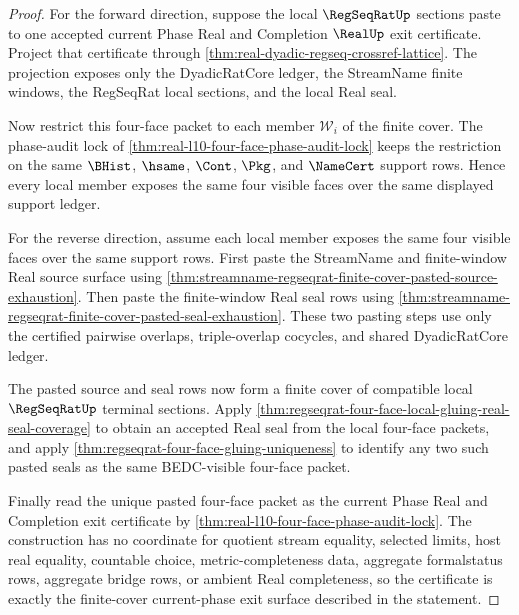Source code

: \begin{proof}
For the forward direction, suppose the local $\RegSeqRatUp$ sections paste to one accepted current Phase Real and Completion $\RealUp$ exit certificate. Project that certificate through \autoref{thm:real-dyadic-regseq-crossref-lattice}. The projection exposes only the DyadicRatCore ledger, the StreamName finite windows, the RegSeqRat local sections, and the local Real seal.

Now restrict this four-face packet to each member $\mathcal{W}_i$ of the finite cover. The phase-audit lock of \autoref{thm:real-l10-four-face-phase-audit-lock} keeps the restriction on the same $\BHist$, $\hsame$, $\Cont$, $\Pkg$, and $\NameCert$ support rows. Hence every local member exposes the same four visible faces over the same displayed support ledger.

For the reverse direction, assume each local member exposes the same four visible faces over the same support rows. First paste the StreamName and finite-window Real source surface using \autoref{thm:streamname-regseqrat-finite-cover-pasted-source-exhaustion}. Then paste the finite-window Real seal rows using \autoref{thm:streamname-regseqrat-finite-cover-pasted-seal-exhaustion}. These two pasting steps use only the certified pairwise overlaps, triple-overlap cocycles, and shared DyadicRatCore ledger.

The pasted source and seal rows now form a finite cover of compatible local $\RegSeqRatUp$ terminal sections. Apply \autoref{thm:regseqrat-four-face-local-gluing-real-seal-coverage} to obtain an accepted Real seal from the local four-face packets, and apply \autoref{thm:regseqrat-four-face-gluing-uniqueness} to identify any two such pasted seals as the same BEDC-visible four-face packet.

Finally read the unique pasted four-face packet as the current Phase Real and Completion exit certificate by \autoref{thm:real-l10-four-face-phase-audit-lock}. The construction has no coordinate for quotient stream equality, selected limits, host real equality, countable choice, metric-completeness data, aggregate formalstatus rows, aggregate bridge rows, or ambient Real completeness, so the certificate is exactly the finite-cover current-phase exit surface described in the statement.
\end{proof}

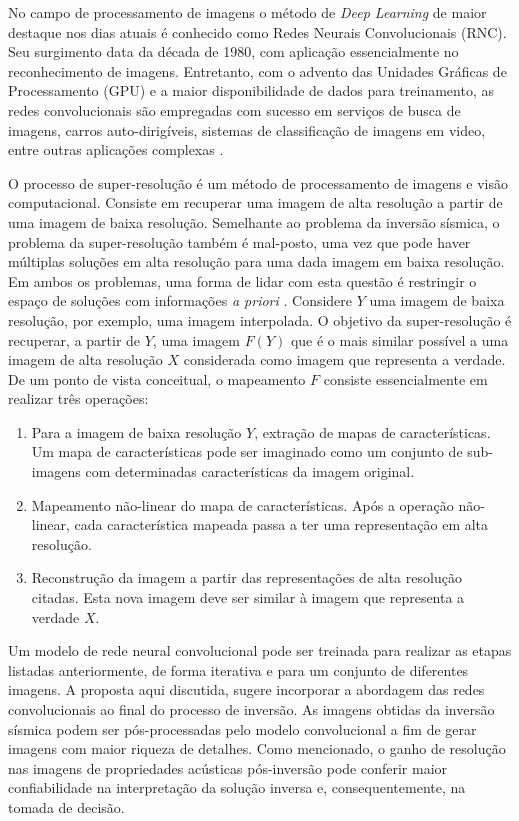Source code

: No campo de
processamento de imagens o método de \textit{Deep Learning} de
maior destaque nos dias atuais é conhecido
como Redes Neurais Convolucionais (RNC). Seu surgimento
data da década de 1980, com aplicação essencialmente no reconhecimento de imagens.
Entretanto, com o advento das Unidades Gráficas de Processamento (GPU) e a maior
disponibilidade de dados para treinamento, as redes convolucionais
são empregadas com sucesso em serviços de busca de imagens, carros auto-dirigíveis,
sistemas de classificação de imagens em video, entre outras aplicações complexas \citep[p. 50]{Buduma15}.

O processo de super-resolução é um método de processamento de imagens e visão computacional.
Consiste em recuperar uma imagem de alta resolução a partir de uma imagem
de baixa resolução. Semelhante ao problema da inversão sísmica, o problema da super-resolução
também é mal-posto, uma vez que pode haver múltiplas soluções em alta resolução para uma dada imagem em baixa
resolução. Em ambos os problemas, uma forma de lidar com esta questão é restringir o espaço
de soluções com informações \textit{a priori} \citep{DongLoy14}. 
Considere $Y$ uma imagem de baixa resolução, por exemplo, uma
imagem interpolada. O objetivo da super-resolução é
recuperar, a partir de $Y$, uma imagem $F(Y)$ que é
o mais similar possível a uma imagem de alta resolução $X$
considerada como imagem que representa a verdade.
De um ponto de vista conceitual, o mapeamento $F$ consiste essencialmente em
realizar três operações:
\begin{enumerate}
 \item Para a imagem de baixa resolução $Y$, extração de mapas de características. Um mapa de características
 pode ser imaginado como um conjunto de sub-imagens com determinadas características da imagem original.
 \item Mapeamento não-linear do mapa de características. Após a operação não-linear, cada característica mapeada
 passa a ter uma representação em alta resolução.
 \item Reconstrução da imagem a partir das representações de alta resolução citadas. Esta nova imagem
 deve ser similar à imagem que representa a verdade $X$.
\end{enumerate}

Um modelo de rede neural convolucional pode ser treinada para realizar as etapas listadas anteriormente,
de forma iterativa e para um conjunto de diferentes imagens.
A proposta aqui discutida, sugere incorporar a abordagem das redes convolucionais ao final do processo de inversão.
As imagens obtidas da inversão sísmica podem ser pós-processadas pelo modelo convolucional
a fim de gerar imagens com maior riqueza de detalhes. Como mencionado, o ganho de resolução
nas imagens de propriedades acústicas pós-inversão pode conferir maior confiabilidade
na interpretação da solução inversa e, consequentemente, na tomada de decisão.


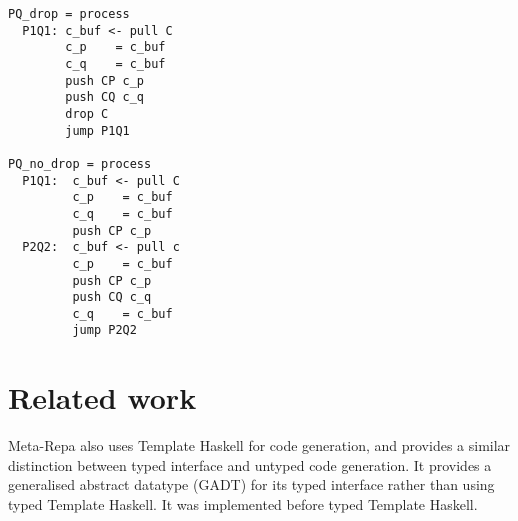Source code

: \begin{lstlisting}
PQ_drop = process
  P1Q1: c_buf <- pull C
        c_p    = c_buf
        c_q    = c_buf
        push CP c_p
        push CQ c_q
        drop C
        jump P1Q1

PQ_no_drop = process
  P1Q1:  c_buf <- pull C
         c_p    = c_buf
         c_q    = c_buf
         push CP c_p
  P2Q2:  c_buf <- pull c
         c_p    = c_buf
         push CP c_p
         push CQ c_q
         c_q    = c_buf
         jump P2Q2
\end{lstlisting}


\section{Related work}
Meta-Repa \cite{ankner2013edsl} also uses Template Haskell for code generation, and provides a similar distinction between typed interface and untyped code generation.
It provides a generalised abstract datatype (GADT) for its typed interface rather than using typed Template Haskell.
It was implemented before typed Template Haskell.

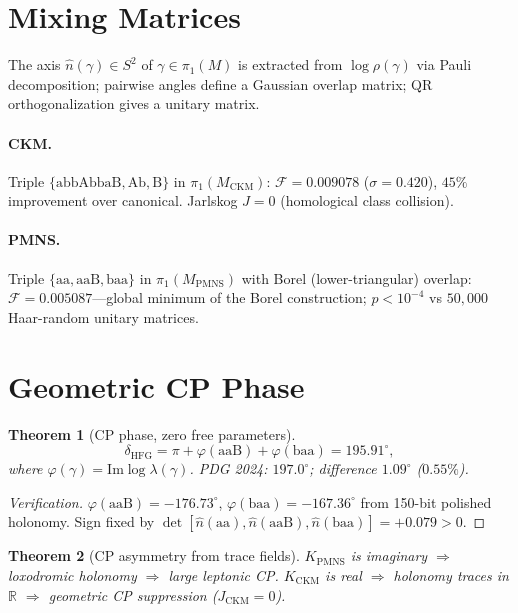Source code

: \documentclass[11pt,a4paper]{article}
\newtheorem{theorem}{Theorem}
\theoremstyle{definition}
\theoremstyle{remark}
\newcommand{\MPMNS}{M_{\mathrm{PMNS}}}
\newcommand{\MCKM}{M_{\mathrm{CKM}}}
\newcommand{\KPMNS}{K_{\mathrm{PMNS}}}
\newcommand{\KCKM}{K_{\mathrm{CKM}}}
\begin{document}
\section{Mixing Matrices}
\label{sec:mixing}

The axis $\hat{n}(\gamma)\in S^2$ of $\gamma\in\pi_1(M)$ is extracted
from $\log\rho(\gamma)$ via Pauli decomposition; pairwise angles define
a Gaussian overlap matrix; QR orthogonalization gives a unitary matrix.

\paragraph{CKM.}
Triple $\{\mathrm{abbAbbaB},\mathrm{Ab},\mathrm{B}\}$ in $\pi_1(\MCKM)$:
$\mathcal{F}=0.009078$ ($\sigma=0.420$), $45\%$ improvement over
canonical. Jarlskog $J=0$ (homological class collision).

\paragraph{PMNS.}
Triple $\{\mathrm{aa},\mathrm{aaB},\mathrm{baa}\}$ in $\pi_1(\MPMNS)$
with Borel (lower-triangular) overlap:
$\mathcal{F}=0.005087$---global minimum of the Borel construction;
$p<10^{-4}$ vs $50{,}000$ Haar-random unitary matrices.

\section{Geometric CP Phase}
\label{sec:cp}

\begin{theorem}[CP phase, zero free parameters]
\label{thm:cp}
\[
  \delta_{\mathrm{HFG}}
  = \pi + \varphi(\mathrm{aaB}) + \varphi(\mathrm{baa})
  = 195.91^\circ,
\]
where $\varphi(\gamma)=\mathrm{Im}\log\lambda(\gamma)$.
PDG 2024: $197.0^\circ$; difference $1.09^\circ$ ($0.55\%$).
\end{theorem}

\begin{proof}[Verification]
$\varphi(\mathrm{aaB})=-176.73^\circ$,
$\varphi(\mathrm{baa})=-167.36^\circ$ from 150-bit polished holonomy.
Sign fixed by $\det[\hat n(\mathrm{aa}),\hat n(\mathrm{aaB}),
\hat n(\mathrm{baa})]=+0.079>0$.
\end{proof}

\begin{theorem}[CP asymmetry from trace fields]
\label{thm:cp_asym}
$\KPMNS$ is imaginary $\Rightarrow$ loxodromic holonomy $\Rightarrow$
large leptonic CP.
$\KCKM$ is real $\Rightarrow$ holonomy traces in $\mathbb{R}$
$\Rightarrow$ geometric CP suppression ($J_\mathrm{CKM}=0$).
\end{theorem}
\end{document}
* * *
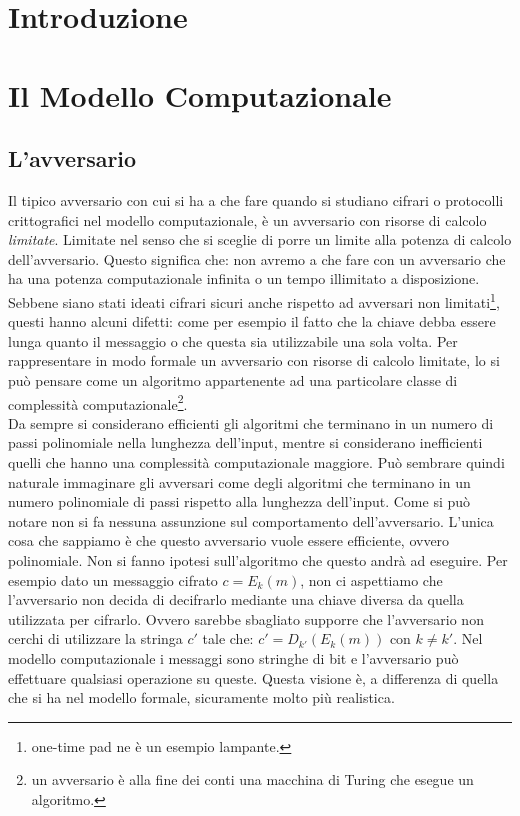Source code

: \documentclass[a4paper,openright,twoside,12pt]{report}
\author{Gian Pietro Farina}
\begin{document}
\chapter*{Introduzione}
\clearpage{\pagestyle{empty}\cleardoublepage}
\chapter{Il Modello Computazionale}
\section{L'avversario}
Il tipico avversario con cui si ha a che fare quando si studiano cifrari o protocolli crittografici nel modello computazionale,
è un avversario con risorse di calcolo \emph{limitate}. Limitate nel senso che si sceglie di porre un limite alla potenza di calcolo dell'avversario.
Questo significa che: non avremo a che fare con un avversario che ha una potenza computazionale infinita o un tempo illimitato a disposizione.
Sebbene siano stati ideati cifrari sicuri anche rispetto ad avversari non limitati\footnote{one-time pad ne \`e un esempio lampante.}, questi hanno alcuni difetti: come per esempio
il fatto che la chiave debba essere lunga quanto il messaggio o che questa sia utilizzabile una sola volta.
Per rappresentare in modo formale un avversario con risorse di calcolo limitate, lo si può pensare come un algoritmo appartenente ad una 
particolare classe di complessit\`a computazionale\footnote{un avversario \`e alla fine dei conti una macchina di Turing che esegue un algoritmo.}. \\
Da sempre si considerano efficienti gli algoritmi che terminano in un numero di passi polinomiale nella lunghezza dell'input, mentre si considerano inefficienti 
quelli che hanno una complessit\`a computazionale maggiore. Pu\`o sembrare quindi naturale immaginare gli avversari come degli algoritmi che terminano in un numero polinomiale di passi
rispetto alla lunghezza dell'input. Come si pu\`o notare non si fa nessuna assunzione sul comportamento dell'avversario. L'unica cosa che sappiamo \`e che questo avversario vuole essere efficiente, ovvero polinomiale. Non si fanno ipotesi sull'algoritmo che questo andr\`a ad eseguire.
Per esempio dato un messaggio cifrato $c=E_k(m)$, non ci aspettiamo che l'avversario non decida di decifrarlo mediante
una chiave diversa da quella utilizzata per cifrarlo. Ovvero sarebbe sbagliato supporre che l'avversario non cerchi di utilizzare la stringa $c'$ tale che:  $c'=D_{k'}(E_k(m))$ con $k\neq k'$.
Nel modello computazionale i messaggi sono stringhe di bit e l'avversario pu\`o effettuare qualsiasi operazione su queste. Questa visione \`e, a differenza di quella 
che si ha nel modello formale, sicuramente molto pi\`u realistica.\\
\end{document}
...
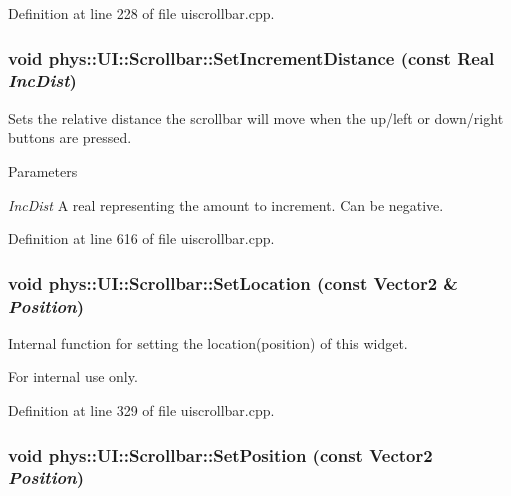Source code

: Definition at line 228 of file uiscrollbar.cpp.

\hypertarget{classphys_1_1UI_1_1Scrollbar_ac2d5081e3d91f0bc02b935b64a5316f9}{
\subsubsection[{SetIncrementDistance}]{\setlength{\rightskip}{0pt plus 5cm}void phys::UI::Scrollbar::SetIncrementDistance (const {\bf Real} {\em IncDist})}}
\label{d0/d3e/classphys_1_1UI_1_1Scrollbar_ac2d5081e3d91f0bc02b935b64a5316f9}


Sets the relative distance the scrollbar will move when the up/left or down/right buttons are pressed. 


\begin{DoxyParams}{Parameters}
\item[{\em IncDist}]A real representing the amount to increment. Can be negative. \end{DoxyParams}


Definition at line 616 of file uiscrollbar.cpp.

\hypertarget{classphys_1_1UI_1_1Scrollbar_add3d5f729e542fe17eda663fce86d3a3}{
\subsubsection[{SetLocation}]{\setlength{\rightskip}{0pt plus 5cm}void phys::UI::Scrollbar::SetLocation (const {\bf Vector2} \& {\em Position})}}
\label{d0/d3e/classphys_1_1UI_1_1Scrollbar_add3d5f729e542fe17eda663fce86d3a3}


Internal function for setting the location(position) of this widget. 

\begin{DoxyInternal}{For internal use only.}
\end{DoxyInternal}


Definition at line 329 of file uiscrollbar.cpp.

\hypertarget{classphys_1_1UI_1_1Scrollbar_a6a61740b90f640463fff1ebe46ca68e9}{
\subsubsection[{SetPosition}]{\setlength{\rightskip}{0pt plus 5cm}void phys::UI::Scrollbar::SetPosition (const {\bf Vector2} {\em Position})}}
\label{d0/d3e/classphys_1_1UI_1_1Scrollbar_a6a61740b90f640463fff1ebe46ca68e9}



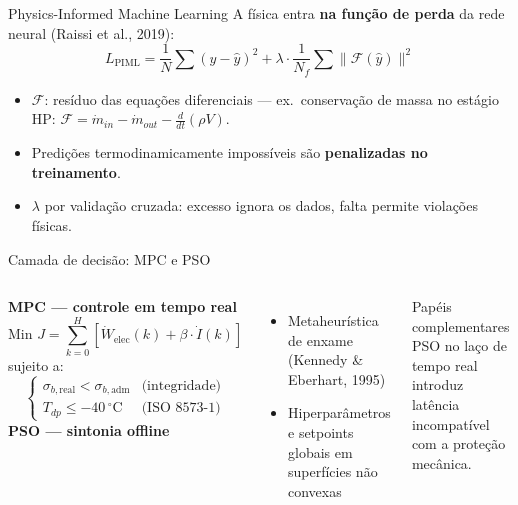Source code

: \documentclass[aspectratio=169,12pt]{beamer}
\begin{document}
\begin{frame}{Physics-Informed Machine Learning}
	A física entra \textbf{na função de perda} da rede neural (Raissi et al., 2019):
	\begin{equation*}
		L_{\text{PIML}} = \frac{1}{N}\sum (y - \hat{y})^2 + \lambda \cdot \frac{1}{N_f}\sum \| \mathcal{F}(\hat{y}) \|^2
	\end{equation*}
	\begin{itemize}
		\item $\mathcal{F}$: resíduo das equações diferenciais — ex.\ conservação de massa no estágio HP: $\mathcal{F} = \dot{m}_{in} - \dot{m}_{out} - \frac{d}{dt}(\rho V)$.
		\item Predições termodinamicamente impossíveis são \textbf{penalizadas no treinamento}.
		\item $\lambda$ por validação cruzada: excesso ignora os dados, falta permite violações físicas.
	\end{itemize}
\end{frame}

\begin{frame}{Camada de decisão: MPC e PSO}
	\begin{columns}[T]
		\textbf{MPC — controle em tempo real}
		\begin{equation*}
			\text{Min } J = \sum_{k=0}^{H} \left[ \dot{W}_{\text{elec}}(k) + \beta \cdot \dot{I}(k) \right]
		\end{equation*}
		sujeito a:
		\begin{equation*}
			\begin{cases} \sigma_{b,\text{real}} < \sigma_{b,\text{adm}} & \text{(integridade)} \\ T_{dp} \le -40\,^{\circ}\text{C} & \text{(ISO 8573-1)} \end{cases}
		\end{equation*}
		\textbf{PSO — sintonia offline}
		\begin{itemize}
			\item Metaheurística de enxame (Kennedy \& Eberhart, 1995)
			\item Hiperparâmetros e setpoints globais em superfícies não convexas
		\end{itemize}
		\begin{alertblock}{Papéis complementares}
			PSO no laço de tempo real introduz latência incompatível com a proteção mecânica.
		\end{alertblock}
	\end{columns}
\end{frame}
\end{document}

• _Task prompt_
Line count for the string "imagem": give the number of lines in the listing that hold it, with no other output.

• _Expected answer_
11